== Data in this exercise

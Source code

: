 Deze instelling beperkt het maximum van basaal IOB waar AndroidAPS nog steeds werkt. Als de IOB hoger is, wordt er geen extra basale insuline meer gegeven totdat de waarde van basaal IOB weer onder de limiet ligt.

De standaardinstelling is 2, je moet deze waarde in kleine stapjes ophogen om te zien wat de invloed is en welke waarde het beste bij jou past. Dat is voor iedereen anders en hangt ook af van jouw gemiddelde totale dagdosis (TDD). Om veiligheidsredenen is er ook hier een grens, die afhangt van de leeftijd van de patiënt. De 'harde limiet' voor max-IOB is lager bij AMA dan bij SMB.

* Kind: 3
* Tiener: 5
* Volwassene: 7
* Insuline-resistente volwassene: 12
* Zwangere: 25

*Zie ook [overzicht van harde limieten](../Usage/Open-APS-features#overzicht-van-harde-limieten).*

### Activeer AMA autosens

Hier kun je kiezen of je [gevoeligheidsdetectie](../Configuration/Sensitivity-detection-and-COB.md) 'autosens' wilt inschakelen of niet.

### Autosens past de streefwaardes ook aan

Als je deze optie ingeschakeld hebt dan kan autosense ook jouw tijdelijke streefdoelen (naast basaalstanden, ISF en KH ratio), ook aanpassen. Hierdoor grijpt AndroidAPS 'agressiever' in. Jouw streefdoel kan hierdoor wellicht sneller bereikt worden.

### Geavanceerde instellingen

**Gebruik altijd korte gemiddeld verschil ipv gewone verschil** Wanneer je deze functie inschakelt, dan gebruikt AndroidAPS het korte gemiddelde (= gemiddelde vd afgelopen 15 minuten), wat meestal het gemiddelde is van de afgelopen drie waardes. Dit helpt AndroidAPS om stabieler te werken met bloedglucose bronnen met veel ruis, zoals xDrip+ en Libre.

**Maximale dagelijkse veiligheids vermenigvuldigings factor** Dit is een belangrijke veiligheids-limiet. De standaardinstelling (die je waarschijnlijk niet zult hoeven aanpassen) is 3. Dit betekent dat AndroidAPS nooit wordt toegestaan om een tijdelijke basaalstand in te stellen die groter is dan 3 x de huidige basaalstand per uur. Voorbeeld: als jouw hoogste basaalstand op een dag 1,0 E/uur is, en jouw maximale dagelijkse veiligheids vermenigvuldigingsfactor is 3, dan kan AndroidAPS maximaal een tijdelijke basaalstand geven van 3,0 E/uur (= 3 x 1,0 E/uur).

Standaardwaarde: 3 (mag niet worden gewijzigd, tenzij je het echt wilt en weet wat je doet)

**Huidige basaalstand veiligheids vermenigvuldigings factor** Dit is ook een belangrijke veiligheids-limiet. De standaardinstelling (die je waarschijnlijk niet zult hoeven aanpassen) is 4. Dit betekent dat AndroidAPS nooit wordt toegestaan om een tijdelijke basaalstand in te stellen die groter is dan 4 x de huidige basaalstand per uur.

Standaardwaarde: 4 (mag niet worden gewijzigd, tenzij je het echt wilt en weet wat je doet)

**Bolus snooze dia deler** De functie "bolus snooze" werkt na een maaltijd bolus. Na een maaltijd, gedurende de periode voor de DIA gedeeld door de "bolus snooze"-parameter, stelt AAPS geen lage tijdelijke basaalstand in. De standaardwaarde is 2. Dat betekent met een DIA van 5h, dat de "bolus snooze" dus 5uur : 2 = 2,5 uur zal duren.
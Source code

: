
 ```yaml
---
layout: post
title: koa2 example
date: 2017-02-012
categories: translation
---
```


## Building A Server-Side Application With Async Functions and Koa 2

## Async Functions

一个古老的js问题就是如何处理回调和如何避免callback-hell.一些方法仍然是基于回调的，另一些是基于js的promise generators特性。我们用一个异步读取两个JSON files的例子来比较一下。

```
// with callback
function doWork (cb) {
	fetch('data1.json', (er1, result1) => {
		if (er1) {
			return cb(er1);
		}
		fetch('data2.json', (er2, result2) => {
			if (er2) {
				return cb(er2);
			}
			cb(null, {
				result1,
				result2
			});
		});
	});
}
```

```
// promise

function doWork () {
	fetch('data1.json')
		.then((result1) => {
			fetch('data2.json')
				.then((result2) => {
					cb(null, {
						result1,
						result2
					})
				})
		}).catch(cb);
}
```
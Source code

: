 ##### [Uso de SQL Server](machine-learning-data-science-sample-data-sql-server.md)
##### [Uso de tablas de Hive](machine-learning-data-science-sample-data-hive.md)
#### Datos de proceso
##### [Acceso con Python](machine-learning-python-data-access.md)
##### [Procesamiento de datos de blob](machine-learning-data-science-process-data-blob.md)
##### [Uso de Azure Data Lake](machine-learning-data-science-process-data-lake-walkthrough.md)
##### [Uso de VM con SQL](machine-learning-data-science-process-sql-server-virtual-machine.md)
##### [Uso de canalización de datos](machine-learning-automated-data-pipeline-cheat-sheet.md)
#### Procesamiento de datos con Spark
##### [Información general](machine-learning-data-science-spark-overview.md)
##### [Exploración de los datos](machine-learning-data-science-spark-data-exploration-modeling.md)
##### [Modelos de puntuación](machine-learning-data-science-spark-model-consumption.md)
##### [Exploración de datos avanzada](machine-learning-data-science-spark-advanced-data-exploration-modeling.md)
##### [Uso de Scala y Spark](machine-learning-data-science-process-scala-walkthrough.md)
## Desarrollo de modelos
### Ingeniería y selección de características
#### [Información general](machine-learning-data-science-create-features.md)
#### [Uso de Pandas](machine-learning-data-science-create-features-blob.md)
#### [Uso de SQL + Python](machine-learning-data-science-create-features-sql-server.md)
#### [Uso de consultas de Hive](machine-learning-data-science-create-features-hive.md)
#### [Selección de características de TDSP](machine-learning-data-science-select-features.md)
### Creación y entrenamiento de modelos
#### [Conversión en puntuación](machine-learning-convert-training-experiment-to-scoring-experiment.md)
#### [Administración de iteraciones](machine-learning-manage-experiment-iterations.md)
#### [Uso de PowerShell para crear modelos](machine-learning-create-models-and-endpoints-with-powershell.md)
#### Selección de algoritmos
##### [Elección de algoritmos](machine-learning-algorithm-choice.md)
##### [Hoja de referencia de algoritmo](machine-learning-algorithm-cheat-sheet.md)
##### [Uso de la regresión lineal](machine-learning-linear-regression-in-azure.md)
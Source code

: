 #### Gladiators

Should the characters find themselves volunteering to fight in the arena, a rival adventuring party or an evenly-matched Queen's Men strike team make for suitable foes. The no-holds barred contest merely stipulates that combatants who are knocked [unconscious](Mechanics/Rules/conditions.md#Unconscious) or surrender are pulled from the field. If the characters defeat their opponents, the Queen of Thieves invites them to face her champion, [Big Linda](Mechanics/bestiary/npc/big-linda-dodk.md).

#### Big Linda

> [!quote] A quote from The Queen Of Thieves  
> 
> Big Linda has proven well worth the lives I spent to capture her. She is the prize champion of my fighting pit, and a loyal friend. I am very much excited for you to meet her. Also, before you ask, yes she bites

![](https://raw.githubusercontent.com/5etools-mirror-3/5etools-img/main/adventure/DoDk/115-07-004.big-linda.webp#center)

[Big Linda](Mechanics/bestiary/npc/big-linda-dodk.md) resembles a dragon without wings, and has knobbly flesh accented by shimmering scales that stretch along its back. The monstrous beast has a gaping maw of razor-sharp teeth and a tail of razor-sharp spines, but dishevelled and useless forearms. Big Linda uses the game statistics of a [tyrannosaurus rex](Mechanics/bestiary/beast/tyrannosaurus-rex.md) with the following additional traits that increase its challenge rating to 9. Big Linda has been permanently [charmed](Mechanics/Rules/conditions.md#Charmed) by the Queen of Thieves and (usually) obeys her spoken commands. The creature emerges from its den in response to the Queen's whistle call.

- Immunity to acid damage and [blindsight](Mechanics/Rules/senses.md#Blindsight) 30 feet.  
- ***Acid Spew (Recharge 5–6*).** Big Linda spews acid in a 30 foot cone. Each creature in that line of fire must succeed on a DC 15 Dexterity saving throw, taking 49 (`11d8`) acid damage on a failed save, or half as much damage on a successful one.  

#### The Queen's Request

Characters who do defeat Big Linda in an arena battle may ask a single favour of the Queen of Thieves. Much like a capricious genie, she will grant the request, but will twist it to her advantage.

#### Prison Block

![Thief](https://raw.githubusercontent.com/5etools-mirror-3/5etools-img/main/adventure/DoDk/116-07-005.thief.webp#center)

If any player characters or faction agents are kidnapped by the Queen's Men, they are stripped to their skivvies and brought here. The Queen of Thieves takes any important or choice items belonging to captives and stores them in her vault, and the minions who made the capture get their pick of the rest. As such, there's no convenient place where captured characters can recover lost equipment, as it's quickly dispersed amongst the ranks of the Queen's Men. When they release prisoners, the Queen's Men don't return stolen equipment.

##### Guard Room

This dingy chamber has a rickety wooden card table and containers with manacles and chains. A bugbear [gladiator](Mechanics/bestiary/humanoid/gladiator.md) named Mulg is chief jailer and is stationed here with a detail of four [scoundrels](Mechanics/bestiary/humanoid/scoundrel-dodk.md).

====

_Aim of the exercise_
Write down how many lines in the data contain "bestiary". Add nothing else.

_Solution to this exercise_
3